Critters that are Beneficial to the Landscape
It is a fact that more than 99% of insects are of benefits to our existence. This means that we need to identify and protect those that make our lives better. Let’s get it straight! Not all critters are insects. All insects have six legs. In any landscape, you should able to find beneficial critters such as insects, spiders, millipedes, and centipedes. These critters act as pollinators, predators, and parasites to pests in our landscapes. Predators reduce the number of pests, thereby lessen the need for the use of pesticide. This is important because if pesticides are not applied correctly, it can harm human and the environment. Predatory critters sometimes resemble pest species, and they can bite or sting which can make working in the landscape painful at times. Many predators cannot distinguish between other beneficial insects and pests. If there are not enough pests to fully feed the predators, then predators will in turn feed on the beneficial insects. The following are examples of beneficial insects and their role:
- Ladybug- Both the ladybug larvae and adult are predators, they feed mainly on aphids and other plant sucking insects.

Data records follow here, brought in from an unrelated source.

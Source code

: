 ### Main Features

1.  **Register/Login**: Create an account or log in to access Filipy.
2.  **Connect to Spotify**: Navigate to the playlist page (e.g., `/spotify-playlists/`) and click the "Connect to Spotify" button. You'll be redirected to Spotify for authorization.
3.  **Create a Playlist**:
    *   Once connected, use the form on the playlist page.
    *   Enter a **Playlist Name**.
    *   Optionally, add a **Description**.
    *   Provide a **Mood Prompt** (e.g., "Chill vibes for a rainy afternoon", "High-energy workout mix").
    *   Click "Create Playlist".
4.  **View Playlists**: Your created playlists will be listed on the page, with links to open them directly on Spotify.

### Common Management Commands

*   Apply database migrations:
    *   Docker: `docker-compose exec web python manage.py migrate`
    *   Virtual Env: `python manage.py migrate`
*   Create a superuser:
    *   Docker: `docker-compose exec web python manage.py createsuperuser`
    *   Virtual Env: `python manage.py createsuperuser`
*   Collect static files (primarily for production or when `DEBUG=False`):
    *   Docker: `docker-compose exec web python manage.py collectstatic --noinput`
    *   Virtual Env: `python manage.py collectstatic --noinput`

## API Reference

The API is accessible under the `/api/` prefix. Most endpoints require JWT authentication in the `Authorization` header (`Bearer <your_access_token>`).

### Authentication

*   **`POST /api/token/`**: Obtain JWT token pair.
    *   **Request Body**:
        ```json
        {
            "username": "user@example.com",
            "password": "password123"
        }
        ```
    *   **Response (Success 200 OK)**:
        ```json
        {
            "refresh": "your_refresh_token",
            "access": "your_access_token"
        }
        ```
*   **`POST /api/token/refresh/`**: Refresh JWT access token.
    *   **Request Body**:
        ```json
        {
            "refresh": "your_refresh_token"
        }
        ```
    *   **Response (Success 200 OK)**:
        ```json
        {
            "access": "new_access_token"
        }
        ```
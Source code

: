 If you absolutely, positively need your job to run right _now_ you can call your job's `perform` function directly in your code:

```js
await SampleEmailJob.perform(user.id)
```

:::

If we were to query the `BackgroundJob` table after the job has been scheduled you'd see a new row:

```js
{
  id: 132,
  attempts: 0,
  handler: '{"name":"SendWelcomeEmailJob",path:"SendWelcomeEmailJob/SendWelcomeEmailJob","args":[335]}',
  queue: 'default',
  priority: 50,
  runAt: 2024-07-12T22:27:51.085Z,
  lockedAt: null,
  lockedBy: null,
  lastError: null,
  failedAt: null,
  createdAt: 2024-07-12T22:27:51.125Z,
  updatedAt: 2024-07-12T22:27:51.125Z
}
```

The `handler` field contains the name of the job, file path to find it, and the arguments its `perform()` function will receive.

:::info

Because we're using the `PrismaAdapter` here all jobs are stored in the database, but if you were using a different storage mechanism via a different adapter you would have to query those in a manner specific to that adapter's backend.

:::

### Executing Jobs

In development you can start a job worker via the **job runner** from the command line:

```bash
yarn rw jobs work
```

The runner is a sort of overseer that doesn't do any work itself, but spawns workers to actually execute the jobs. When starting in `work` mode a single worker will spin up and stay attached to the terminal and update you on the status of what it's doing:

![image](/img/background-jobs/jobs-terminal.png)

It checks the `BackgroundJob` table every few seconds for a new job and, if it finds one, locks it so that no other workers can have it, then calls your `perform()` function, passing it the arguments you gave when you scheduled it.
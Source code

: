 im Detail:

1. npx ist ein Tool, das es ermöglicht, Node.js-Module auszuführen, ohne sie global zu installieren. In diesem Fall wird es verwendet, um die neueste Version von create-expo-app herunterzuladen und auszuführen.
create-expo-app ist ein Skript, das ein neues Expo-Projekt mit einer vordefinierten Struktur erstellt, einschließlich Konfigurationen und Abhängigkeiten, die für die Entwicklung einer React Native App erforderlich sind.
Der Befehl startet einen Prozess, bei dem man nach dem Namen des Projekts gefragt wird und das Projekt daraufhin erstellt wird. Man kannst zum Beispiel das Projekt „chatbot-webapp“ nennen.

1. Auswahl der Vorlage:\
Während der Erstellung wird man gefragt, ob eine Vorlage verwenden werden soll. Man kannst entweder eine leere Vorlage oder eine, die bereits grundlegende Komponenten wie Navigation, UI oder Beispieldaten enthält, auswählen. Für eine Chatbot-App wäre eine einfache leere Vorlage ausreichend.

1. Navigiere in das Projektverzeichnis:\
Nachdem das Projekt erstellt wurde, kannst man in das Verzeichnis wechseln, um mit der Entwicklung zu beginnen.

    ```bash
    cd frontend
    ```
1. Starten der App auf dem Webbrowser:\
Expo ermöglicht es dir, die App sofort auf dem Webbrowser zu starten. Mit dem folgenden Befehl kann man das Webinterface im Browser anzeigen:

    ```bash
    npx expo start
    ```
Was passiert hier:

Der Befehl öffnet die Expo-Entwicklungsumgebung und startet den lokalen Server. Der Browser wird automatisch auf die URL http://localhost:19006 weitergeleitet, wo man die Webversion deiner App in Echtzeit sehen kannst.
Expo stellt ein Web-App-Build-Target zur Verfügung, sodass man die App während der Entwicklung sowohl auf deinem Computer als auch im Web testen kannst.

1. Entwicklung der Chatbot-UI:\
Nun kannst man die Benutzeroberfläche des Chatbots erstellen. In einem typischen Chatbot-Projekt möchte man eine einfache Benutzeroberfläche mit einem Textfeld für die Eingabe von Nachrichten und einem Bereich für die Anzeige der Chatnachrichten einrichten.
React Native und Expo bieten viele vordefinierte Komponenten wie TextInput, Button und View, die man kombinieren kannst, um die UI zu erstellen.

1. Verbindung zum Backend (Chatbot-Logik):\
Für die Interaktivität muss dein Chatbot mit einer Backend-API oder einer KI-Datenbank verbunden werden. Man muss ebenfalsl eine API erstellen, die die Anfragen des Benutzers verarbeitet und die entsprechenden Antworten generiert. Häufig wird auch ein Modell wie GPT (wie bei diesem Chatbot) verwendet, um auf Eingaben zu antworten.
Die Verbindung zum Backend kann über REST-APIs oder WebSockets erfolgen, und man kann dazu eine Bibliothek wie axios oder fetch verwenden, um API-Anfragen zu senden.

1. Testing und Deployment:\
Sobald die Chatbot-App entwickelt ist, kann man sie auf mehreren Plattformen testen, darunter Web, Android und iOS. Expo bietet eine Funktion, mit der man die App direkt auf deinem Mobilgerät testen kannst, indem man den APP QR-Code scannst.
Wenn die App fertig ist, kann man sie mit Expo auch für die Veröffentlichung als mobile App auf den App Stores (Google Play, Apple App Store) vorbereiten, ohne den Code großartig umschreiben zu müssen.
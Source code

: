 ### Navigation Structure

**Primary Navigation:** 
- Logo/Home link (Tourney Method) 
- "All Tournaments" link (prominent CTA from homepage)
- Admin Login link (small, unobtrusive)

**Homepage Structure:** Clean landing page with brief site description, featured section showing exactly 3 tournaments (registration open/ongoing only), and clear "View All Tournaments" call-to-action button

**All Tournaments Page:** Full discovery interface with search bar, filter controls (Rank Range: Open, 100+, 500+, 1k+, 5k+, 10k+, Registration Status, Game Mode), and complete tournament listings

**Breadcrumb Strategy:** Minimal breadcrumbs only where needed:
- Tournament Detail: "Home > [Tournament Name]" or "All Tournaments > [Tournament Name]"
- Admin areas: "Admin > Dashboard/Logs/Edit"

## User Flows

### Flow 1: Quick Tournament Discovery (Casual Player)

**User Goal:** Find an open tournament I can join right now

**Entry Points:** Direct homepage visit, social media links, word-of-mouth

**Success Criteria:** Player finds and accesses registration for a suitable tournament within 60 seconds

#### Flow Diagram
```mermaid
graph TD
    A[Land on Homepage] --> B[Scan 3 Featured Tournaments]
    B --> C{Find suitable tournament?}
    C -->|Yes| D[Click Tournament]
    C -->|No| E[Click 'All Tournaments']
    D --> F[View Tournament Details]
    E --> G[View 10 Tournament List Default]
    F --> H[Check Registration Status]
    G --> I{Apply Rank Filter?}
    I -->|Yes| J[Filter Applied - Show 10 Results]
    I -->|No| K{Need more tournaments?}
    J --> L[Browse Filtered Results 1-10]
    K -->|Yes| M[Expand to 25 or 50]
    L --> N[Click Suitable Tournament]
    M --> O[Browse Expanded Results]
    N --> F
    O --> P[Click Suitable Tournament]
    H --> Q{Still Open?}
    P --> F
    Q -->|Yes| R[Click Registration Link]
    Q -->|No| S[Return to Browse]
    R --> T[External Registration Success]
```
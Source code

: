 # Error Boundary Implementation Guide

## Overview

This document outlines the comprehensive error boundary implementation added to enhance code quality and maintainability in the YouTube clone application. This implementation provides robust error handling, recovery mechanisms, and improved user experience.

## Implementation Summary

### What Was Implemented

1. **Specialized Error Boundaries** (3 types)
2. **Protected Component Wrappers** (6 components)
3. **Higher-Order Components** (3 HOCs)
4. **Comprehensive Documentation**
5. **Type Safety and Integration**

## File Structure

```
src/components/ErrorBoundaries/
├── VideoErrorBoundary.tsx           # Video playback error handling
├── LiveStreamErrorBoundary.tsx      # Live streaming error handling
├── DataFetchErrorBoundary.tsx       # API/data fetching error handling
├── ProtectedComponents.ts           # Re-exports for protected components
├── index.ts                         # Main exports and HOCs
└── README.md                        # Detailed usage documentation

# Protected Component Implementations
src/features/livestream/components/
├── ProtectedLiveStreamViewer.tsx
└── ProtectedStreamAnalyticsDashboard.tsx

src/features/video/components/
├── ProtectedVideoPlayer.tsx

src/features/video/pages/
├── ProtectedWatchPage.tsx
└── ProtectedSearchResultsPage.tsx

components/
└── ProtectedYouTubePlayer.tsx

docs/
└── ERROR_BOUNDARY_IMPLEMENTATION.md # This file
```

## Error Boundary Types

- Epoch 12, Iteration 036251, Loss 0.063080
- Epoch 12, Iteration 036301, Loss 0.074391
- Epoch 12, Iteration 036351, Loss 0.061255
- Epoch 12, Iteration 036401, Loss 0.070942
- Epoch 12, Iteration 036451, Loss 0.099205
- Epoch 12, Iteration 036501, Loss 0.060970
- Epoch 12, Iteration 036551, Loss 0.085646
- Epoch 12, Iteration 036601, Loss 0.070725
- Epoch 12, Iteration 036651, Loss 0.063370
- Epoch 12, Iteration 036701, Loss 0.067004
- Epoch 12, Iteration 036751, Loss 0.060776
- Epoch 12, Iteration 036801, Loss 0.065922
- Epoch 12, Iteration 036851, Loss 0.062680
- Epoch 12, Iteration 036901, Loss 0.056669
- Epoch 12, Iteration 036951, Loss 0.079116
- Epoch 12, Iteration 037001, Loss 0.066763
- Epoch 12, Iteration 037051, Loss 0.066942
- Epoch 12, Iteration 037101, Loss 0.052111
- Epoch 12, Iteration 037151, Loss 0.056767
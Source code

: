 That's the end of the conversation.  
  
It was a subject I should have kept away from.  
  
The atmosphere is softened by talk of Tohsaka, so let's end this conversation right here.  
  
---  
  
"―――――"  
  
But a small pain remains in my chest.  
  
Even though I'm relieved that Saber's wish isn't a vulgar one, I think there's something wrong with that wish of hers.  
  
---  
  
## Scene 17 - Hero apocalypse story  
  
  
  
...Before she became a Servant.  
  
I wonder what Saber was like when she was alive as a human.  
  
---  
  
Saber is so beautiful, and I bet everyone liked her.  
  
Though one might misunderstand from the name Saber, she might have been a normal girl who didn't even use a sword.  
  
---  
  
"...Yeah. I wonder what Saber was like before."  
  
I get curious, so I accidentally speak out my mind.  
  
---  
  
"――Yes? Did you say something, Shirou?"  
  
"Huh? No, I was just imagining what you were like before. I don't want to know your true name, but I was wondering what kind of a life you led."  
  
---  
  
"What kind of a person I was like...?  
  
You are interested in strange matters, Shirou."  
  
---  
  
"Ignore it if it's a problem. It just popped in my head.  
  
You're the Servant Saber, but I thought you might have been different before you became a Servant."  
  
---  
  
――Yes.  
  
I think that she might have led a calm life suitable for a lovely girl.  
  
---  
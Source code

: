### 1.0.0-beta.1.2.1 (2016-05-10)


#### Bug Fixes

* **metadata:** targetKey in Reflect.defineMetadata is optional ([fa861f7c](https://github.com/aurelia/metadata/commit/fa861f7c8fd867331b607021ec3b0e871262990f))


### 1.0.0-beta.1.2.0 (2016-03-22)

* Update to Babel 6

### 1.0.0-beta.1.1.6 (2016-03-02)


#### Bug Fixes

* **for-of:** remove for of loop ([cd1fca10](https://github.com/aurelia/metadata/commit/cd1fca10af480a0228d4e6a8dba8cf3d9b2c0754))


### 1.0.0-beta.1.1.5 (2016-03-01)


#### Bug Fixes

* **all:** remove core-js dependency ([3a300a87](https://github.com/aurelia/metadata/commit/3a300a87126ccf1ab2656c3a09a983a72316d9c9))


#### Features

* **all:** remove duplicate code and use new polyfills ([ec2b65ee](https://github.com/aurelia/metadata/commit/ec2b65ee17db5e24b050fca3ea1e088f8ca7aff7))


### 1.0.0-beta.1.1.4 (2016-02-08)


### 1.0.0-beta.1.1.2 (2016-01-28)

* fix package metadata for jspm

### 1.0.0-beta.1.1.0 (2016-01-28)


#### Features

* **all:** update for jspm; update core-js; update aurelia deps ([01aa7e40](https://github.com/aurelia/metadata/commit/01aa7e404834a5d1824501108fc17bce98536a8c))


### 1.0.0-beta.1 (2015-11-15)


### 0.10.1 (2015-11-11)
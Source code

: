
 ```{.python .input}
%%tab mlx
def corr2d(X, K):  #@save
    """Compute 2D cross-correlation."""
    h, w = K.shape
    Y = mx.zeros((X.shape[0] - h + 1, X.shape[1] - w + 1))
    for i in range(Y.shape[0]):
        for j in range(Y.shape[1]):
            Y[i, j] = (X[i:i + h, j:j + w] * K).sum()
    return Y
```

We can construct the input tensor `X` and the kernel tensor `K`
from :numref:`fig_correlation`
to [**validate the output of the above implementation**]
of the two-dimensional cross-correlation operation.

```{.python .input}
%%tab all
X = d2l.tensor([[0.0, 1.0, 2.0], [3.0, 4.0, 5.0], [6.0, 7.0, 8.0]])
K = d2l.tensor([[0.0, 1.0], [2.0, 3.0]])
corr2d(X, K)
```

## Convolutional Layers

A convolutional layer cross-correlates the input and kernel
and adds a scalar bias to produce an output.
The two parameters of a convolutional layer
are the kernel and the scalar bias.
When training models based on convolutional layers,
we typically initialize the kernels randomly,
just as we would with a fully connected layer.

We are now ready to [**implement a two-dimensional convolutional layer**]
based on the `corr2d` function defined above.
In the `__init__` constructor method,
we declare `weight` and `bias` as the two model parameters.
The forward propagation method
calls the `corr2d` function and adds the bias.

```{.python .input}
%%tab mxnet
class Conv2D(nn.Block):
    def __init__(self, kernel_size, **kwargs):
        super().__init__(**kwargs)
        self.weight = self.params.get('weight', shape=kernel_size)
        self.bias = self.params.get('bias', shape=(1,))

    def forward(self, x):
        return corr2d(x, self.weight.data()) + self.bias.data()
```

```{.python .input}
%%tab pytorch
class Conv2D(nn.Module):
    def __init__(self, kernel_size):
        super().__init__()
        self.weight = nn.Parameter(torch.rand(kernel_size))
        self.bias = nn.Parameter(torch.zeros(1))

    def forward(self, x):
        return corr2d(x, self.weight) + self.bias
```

- Earwigs- They live mostly below debris underground and are predators of small insects. Be aware that they routinely crawl in the ear.
- Preying Mantis- They look very terrifying. They can take down large prey but are not harmful to humans.
- Lacewing- Both adult and nymph are predatory, and aphids are their favorite prey. They are unique in that they can camouflage themselves with the skin of their prey.
- Predatory Stink Bugs- Both the adult and juvenile can eat insects larger than their size. They can resemble other stink bugs that are actually pests.
- Bark Lice- They feed on algae and fungus of tree bark. Some species make large webbing across the tree bark.
Many species of wasps and ants are predacious; most can bite and/or sting. Some species are social while others are solitary, and many have a bad reputation. I know it is very difficult to believe that a wasp can be beneficial to the landscape. Let’s forget about the pain they can inflict and focus on their benefits. For example, the paper wasps are prey on insects, especially caterpillar. Although yellow jackets are very aggressive they are considered beneficial because they feed on other insects. Solitary wasps such as the mud dauber and potter wasp are not aggressive even at their nest. They can either eat the prey outright or use it as food for their larvae.
Ants- helpful or harmful? They nest beneath mulch and stones in the landscape. They can both be helpful and harmful. Helpful as predator as they feed on termites. Harmful when they bite, sting, disturb the landscape, or encourage other landscape pests such as aphids. Other beneficial critters are; big-eyed bugs, minute pirate bugs, ambush bugs, predatory mites, cicada killers and tachinid flies.